[Records contained in a dataset]
--------

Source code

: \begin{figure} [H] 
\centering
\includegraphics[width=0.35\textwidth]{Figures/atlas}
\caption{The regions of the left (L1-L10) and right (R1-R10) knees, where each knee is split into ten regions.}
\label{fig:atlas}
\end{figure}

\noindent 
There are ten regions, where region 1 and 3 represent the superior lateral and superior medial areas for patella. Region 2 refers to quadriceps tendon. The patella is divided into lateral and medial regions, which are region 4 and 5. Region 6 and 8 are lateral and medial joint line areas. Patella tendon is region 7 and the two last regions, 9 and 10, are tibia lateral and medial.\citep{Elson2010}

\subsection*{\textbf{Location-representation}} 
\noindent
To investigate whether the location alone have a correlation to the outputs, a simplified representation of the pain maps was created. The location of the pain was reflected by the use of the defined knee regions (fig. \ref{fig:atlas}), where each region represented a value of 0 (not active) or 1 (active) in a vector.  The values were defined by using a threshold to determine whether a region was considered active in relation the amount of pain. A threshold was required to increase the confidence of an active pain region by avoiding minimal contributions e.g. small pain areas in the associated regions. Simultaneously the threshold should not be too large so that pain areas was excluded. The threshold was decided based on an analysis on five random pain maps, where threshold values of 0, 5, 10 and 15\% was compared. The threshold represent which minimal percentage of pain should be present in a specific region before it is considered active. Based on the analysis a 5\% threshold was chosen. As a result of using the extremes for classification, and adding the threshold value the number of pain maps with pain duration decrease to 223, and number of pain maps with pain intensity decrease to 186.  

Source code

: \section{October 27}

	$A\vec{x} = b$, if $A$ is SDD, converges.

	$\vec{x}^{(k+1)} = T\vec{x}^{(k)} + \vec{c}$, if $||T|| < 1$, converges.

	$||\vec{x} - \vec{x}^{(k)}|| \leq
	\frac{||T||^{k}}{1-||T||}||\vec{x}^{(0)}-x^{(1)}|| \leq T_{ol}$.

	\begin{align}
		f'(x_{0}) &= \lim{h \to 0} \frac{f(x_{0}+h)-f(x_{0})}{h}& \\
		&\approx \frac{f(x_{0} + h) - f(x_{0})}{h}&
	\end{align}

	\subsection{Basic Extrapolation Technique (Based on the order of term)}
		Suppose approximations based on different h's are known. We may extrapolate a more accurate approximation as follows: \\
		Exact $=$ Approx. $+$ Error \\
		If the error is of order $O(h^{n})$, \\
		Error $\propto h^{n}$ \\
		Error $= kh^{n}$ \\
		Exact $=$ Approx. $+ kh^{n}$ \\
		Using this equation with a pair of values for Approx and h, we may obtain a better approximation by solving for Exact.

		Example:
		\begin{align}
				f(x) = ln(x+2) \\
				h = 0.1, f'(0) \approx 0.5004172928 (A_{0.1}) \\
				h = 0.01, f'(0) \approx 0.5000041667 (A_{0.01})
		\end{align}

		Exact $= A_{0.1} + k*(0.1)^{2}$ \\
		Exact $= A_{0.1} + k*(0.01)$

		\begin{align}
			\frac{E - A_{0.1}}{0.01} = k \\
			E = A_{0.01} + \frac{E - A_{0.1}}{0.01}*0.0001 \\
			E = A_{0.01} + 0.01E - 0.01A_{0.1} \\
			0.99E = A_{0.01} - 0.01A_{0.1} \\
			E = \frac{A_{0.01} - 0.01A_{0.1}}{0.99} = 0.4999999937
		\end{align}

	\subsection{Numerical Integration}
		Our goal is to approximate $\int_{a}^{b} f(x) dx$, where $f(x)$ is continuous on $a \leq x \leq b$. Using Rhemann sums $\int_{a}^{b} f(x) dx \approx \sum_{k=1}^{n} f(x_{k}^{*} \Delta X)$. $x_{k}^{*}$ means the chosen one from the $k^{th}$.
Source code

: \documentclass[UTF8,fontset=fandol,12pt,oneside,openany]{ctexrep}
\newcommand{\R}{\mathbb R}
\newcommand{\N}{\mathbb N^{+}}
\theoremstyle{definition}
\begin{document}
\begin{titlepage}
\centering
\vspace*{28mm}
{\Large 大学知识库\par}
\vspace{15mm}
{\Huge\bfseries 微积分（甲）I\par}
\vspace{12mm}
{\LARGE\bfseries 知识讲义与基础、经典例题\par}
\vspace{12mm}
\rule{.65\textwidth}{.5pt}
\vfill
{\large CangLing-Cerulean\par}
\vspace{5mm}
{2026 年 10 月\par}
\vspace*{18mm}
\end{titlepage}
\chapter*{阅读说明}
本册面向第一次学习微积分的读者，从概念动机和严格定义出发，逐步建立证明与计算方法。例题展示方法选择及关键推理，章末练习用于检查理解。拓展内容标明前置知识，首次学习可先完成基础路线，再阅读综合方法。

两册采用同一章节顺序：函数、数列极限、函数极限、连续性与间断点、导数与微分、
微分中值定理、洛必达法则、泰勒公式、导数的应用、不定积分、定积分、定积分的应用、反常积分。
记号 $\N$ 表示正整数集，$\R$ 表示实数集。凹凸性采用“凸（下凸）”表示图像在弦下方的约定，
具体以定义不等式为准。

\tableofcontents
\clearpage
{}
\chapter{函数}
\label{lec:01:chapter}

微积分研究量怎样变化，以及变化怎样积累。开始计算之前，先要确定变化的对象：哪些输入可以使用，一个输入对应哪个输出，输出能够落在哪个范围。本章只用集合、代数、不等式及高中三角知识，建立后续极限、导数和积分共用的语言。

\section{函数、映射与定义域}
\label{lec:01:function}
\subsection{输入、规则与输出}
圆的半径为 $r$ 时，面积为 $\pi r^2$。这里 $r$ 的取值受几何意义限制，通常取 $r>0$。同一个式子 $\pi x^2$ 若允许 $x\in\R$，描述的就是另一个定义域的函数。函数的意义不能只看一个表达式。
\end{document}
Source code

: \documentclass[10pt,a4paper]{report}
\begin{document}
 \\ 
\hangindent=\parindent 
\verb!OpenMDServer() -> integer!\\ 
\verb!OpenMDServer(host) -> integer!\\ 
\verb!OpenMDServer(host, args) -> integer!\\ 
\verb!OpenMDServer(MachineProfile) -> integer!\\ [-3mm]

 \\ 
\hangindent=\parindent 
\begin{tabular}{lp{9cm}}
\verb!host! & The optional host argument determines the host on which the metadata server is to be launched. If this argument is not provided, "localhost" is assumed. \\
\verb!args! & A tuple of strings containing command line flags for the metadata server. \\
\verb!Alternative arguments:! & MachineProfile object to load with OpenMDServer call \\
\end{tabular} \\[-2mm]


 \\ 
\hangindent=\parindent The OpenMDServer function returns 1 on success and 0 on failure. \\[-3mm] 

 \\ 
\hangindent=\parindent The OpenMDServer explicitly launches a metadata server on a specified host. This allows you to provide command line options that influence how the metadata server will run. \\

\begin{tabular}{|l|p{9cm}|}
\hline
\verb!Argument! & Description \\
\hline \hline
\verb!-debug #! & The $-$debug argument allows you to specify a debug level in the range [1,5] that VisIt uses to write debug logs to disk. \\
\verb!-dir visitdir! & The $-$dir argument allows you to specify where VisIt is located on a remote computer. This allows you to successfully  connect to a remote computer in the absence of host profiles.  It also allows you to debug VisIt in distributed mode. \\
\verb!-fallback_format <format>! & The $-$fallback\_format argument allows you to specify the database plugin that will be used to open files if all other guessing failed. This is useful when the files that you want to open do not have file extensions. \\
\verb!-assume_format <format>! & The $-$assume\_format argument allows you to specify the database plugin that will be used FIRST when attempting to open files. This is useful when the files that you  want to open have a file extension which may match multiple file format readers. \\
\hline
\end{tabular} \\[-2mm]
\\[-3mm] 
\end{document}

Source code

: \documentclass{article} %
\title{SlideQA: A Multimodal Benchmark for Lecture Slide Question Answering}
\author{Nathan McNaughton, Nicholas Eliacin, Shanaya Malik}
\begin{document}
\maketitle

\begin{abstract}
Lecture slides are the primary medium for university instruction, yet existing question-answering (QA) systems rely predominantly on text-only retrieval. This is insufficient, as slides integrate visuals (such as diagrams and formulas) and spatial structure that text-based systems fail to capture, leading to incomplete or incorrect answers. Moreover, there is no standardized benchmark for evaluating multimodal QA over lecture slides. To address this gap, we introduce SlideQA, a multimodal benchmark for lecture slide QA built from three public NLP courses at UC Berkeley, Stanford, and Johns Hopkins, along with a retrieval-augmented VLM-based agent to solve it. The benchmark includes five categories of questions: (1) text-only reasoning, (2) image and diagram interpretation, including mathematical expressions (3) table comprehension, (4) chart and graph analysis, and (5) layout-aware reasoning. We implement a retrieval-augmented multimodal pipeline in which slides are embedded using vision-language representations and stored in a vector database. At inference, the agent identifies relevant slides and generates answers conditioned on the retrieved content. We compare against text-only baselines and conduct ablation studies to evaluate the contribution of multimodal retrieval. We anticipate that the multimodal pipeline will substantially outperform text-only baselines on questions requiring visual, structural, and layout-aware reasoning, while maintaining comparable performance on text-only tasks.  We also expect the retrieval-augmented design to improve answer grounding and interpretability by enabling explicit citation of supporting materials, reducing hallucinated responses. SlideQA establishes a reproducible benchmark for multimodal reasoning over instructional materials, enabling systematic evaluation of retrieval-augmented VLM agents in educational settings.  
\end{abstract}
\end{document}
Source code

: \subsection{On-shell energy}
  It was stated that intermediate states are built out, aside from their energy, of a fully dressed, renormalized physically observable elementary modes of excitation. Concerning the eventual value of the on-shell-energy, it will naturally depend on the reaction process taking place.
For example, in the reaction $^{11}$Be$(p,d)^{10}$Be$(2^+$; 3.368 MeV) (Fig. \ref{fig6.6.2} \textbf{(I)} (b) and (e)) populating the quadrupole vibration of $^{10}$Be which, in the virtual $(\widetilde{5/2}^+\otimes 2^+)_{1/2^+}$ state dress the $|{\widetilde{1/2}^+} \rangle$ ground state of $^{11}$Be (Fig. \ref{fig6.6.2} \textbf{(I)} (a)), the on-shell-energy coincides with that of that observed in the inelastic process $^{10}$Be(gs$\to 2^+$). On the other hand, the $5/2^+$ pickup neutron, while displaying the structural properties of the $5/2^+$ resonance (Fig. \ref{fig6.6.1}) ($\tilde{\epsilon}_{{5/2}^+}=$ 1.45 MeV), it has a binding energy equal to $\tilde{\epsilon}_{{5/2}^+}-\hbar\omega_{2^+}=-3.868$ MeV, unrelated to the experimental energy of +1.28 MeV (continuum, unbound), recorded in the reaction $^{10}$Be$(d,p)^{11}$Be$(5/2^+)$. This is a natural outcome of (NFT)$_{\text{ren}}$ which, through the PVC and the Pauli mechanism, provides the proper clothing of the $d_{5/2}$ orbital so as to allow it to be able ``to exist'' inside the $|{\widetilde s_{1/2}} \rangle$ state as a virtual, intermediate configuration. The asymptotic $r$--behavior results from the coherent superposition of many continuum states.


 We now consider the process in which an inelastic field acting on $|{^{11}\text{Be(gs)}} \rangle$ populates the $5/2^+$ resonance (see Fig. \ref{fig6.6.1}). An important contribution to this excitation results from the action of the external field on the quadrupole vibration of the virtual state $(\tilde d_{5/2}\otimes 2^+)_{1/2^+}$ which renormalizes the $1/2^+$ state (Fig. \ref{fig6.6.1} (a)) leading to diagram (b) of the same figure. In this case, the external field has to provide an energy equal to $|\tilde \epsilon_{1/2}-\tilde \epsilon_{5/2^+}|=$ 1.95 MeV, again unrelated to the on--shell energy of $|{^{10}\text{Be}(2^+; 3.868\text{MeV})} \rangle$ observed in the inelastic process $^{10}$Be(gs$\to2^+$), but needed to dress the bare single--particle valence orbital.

--------

*Exercise instructions*:
If a line of the entries above holds "mathbb", count it, then report the total alone.

*The answer*:
2